Special issue of Journal of Nursing Scholarship confronts climate change and health
A special issue of the Journal of Nursing Scholarship explores climate change, global health, and the role of nursing in addressing environmental changes and protecting vulnerable people and populations.
The issue is guest edited by Eileen Sullivan-Marx, PhD, RN, FAAN, dean and Erline Perkins McGriff Professor of New York University's Rory Meyers College of Nursing, and Linda McCauley, PhD, RN, FAAN, dean and professor at the Nell Hodgson Woodruff School of Nursing at Emory University.
In an editorial, Sullivan-Marx and McCauley write, "Scientists are clear that the planet is experiencing extremes in climate change, but political debate lingers regarding the cause, human or otherwise, for climate change...Regardless, it is clear that climate is changing, and nursing needs to rise above this debate to address the issue as part of our scope of a discipline that focuses on health promotion, disease prevention, and environment measures within the interrelated concepts of person, environment, health, and nursing."

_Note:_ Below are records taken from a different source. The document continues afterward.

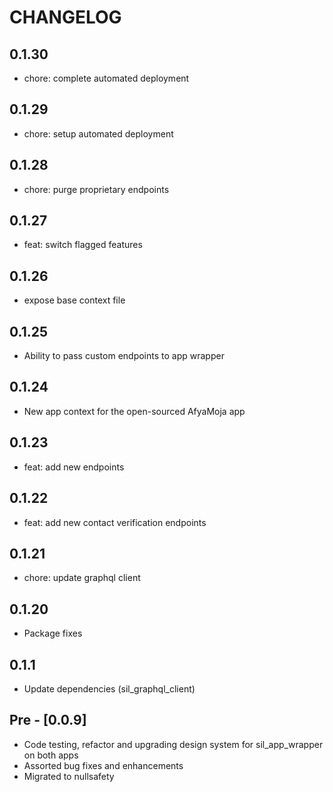 # CHANGELOG

## 0.1.30

- chore: complete automated deployment

## 0.1.29

- chore: setup automated deployment

## 0.1.28

- chore: purge proprietary endpoints

## 0.1.27

- feat: switch flagged features

## 0.1.26

- expose base context file

## 0.1.25

- Ability to pass custom endpoints to app wrapper

## 0.1.24

- New app context for the open-sourced AfyaMoja app

## 0.1.23

- feat: add new endpoints

## 0.1.22

- feat: add new contact verification endpoints

## 0.1.21

- chore: update graphql client

## 0.1.20

- Package fixes

## 0.1.1

- Update dependencies (sil_graphql_client)

## Pre - [0.0.9]

- Code testing, refactor and upgrading design system for sil_app_wrapper on both apps
- Assorted bug fixes and enhancements
- Migrated to nullsafety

In the issue, nursing scholars present papers addressing the multitude of challenges that health providers face related to climate change in the United States and globally, and how nurses can play a role in addressing climate change. For instance, two NYU reports examine disaster preparedness and recovery in a hospital during and after its evacuation from Hurricane Sandy, focusing on the nursing workforce's challenges and resilience.

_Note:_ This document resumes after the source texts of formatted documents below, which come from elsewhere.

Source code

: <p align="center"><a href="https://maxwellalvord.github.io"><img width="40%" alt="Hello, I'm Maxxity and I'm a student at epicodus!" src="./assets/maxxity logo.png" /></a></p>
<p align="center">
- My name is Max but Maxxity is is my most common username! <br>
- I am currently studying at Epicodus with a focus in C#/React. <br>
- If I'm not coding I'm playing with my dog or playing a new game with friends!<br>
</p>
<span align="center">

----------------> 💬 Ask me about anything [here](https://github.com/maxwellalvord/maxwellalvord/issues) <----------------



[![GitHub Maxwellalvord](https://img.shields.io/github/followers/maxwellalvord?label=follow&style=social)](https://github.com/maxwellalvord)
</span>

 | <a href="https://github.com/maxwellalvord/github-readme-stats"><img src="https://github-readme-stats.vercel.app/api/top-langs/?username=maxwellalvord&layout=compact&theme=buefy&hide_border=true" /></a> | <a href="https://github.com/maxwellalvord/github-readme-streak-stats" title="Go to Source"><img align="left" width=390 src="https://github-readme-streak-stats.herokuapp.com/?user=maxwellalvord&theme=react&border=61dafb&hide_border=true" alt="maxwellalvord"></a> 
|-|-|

In addition, Ann Kurth, PhD, CNM, MPH, FAAN, dean and the Linda Koch Lorimer Professor of Nursing at Yale University, writes about importance of nursing in protecting planetary health, recognizing the need for the healthcare industry to reduce its carbon footprint and empowering nurses to identify and encourage sustainable practices within their practice domains and hospitals.
The issue also highlights the role that nursing educators can play in preparing the workforce of the future to care for populations - including vulnerable ones, such as children, older adults, and those with chronic illnesses - experiencing uncertain climate conditions. Several papers in the issue discuss frameworks for integrating climate change content into health professional education, nursing's role in disaster preparedness, and prevention of illness related to climate change.
"Recent natural disasters have had considerable health consequences, including deaths in nursing homes and an extreme lack of access to medical services. Now more than ever, it is critical that the nursing community work with other health professionals to plan for changing conditions and ensure sound decision-making when faced with difficult situations," said NYU Meyers' Sullivan-Marx. "We hope the papers in this issue will serve to lay a foundation for future engagement of nursing scholarship in addressing climate change globally."
"The papers in this special issue demonstrate the important roles that nurses play in extreme weather events, disaster response and protecting our most vulnerable populations," explained McCauley of the Nell Hodgson Woodruff School of Nursing. "As the largest health care profession, nurses will be generating research findings, applying evidence in protecting populations, and educating the workforce of the future."